Он нажал стартер, и мотор ответил надсадным кашлем, точно сарма проникла в его железные легкие. Кешка произнес в адрес двигателя несколько великолепных по яркости и своеобразию слов, и двигатель завелся. Колеса вхолостую завертелись на льду. Наконец машина тронулась. Мы проехали еще два или три километра под бешеными ударами ветра. Тьма стала особенно густой, вязкой. Температура воды в двигателе падала. Бригантина выходила из повиновения.

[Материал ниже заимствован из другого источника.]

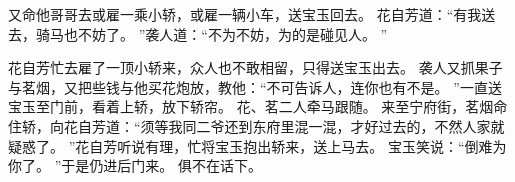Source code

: 又命他哥哥去或雇一乘小轿，或雇一辆小车，送宝玉回去。
花自芳道：“有我送去，骑马也不妨了。
”袭人道：“不为不妨，为的是碰见人。
”\par
花自芳忙去雇了一顶小轿来，众人也不敢相留，只得送宝玉出去。
袭人又抓果子与茗烟，又把些钱与他买花炮放，教他：“不可告诉人，连你也有不是。
”一直送宝玉至门前，看着上轿，放下轿帘。
花、茗二人牵马跟随。
来至宁府街，茗烟命住轿，向花自芳道：“须等我同二爷还到东府里混一混，才好过去的，不然人家就疑惑了。
”花自芳听说有理，忙将宝玉抱出轿来，送上马去。
宝玉笑说：“倒难为你了。
”于是仍进后门来。
俱不在话下。
\par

Крепкие руки Кешки впились в штурвал. Лоцман вел корабль вслепую: ни колеи, ни берегов не было видно. Через несколько минут снова сорвало чехол. Кешка, кряхтя, полез из кабины. На этот раз единоборство выиграла сарма. Чехол, затрепетав, как птица, сорвался с мотора и улетел в ночь. Кешка вернулся мрачный и долго утирал нос рукавом.
— Ну и ветер! — сказал он. — Прижимает к машине.

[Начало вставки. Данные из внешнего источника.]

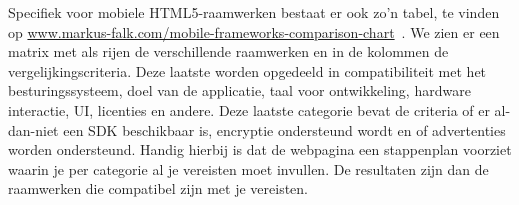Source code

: Specifiek voor mobiele HTML5-raamwerken bestaat er ook zo'n tabel,  te vinden op \url{www.markus-falk.com/mobile-frameworks-comparison-chart}~\cite{Falk2011}.  
We zien er een matrix met als rijen de verschillende raamwerken en in de kolommen de vergelijkingscriteria.  
Deze laatste worden opgedeeld in compatibiliteit met het besturingssysteem,  doel van de applicatie,  taal voor ontwikkeling,  hardware interactie,  UI,  licenties en andere.  
Deze laatste categorie bevat de criteria of er al-dan-niet een SDK beschikbaar is, encryptie ondersteund wordt en of advertenties worden ondersteund.  
Handig hierbij is dat de webpagina een stappenplan voorziet waarin je per categorie al je vereisten moet invullen.  
De resultaten zijn dan de raamwerken die compatibel zijn met je vereisten.

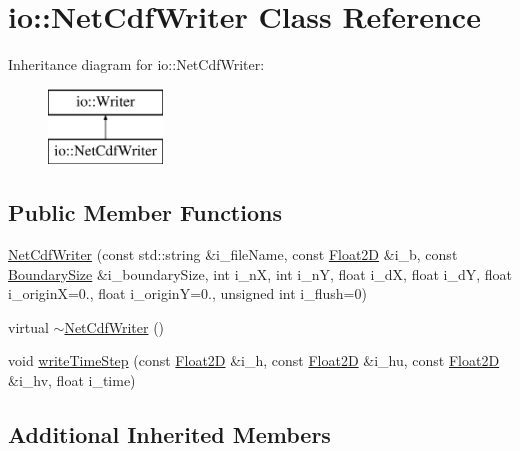\hypertarget{classio_1_1NetCdfWriter}{\section{io\-:\-:Net\-Cdf\-Writer Class Reference}
\label{classio_1_1NetCdfWriter}
}
Inheritance diagram for io\-:\-:Net\-Cdf\-Writer\-:\begin{figure}[H]
\begin{center}
\leavevmode
\includegraphics[height=2.000000cm]{classio_1_1NetCdfWriter}
\end{center}
\end{figure}
\subsection*{Public Member Functions}
\begin{DoxyCompactItemize}
\item 
\hyperlink{classio_1_1NetCdfWriter_aa700eb0fd5b7cc38a401da8e39ebd0c8}{Net\-Cdf\-Writer} (const std\-::string \&i\-\_\-file\-Name, const \hyperlink{classFloat2D}{Float2\-D} \&i\-\_\-b, const \hyperlink{structio_1_1BoundarySize}{Boundary\-Size} \&i\-\_\-boundary\-Size, int i\-\_\-n\-X, int i\-\_\-n\-Y, float i\-\_\-d\-X, float i\-\_\-d\-Y, float i\-\_\-origin\-X=0., float i\-\_\-origin\-Y=0., unsigned int i\-\_\-flush=0)
\item 
virtual \hyperlink{classio_1_1NetCdfWriter_ace10f1b56bbb4a1b6c2092ed661a1a0d}{$\sim$\-Net\-Cdf\-Writer} ()
\item 
void \hyperlink{classio_1_1NetCdfWriter_a8e49f21f16b1720a348de50485754b0c}{write\-Time\-Step} (const \hyperlink{classFloat2D}{Float2\-D} \&i\-\_\-h, const \hyperlink{classFloat2D}{Float2\-D} \&i\-\_\-hu, const \hyperlink{classFloat2D}{Float2\-D} \&i\-\_\-hv, float i\-\_\-time)
\end{DoxyCompactItemize}
\subsection*{Additional Inherited Members}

Сарма свистела в стеклах кабины. Кешка снова заработал стартером. Двигатель ответил ласковым ворчанием и затих. Мы не сразу поняли значение этой тишины.
Но Кешка знал, в чем дело. С минуту он прислушивался к потрескиванию остывающего мотора.
— Карбюратор, — сказал Кешка, и это прозвучало как заклинание.
Он посопел немного носом и добавил:
— Поплавок небось прохудился. Говорил я этому Егорову…
И он высказал все, что думал о Егорове. Но легче ему от этого не стало. Нам тоже. Кешка выключил свет, чтобы экономить энергию аккумулятора. Исчезло уютное мерцание приборов. Тьма забралась в кабину и уселась четвертым пассажиром. От такого соседства нам стало очень холодно.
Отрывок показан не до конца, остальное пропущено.